:: Records for this task ::

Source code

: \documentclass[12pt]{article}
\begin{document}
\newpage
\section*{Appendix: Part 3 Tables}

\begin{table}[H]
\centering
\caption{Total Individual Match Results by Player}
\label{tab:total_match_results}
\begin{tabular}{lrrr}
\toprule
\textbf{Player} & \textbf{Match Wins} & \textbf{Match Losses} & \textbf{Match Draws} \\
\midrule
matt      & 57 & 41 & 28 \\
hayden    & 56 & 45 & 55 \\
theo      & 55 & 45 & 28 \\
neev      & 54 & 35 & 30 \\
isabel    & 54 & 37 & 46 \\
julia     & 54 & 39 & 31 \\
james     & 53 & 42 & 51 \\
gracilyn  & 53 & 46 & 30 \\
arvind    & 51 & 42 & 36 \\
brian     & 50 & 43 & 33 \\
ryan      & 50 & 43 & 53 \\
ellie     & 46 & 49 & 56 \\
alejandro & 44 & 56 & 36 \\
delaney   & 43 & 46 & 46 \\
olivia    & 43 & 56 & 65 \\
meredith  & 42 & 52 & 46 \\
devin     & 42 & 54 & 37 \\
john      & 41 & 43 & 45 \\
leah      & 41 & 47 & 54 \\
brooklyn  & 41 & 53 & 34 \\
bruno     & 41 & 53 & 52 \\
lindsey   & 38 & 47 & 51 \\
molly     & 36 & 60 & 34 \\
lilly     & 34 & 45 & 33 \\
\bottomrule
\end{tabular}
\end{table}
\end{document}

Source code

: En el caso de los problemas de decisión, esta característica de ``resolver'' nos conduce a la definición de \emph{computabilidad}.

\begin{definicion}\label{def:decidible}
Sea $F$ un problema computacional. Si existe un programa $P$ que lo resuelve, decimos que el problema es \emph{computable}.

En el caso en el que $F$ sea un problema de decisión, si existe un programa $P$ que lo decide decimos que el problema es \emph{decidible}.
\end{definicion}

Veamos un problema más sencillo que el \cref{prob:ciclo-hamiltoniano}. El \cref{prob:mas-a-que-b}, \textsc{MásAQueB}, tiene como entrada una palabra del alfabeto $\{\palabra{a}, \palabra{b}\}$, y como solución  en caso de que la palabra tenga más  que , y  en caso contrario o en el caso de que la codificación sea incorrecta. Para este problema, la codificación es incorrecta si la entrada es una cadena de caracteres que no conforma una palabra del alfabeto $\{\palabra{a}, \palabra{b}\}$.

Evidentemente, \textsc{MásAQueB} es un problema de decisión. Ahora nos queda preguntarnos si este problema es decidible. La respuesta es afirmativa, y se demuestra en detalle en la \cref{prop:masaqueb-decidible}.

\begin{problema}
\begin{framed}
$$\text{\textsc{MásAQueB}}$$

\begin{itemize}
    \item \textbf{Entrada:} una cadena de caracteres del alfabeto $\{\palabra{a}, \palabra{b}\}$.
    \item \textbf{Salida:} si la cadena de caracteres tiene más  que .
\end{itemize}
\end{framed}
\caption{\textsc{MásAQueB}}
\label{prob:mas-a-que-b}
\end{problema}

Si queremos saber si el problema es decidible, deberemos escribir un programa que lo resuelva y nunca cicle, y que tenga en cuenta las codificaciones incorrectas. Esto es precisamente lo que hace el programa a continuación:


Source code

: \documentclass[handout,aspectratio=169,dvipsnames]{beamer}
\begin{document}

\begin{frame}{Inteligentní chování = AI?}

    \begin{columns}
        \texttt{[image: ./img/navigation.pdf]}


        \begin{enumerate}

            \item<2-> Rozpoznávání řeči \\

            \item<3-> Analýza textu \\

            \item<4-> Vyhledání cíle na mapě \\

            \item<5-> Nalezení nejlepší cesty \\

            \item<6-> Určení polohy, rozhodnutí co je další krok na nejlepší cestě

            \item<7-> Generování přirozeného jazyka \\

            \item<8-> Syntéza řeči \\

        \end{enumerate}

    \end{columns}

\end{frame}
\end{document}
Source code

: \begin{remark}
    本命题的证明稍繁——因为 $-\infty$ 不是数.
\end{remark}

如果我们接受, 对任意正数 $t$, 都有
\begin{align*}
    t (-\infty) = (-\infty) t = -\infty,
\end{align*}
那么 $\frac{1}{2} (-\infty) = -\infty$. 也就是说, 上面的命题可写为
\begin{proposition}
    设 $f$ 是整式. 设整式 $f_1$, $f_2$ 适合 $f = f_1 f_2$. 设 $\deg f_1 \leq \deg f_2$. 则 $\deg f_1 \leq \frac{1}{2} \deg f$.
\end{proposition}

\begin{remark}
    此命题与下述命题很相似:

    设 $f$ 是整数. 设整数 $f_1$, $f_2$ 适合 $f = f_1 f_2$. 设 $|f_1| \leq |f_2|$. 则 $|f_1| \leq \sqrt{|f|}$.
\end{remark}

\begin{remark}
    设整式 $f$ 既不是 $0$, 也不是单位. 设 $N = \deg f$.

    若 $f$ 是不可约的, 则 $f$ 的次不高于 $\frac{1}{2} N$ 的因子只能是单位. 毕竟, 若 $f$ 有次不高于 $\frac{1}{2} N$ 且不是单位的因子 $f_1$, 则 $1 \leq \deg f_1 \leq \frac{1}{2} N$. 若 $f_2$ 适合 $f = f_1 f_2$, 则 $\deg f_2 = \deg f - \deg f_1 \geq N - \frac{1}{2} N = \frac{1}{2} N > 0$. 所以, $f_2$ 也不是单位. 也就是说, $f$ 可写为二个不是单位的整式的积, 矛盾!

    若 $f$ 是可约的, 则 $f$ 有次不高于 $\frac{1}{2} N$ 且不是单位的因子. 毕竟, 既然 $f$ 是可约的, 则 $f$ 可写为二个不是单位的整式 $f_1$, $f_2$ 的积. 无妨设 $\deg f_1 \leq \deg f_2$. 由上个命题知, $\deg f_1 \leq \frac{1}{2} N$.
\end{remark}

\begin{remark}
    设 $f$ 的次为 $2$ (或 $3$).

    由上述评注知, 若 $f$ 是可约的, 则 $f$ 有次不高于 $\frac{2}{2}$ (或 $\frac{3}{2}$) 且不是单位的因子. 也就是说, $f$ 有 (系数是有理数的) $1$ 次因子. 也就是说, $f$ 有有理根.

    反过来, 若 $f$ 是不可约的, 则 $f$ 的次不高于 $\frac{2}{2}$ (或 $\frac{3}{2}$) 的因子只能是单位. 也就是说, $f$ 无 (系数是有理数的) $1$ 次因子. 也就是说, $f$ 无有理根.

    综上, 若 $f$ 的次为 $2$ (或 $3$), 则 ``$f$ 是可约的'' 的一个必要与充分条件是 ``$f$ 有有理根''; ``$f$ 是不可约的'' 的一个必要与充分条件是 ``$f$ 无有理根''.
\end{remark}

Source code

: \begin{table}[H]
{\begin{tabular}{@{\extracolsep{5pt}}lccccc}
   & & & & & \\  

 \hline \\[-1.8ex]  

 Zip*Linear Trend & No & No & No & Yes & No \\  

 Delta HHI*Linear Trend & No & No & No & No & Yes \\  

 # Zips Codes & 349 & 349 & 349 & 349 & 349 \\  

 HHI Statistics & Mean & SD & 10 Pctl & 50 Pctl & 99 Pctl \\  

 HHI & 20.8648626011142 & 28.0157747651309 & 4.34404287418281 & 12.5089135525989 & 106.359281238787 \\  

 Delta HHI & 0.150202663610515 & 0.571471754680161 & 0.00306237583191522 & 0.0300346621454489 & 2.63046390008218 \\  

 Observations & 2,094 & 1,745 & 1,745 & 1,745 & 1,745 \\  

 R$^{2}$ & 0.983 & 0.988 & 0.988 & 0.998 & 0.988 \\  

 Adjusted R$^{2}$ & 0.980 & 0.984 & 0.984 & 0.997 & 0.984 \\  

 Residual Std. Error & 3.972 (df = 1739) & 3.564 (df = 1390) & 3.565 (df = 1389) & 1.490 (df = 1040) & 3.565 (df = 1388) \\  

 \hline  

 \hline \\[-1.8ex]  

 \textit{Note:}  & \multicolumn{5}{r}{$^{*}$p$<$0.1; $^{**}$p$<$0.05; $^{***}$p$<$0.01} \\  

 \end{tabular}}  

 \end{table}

:::

**Exercise prompt**
Lines from the top of the entries above to the line that contains "50 & 43 & 53 \\" should be set down exactly, please, with both ends kept and nothing added.

**Answer box**
Source code

: \documentclass[12pt]{article}
\begin{document}
\newpage
\section*{Appendix: Part 3 Tables}

\begin{table}[H]
\centering
\caption{Total Individual Match Results by Player}
\label{tab:total_match_results}
\begin{tabular}{lrrr}
\toprule
\textbf{Player} & \textbf{Match Wins} & \textbf{Match Losses} & \textbf{Match Draws} \\
\midrule
matt      & 57 & 41 & 28 \\
hayden    & 56 & 45 & 55 \\
theo      & 55 & 45 & 28 \\
neev      & 54 & 35 & 30 \\
isabel    & 54 & 37 & 46 \\
julia     & 54 & 39 & 31 \\
james     & 53 & 42 & 51 \\
gracilyn  & 53 & 46 & 30 \\
arvind    & 51 & 42 & 36 \\
brian     & 50 & 43 & 33 \\
ryan      & 50 & 43 & 53 \\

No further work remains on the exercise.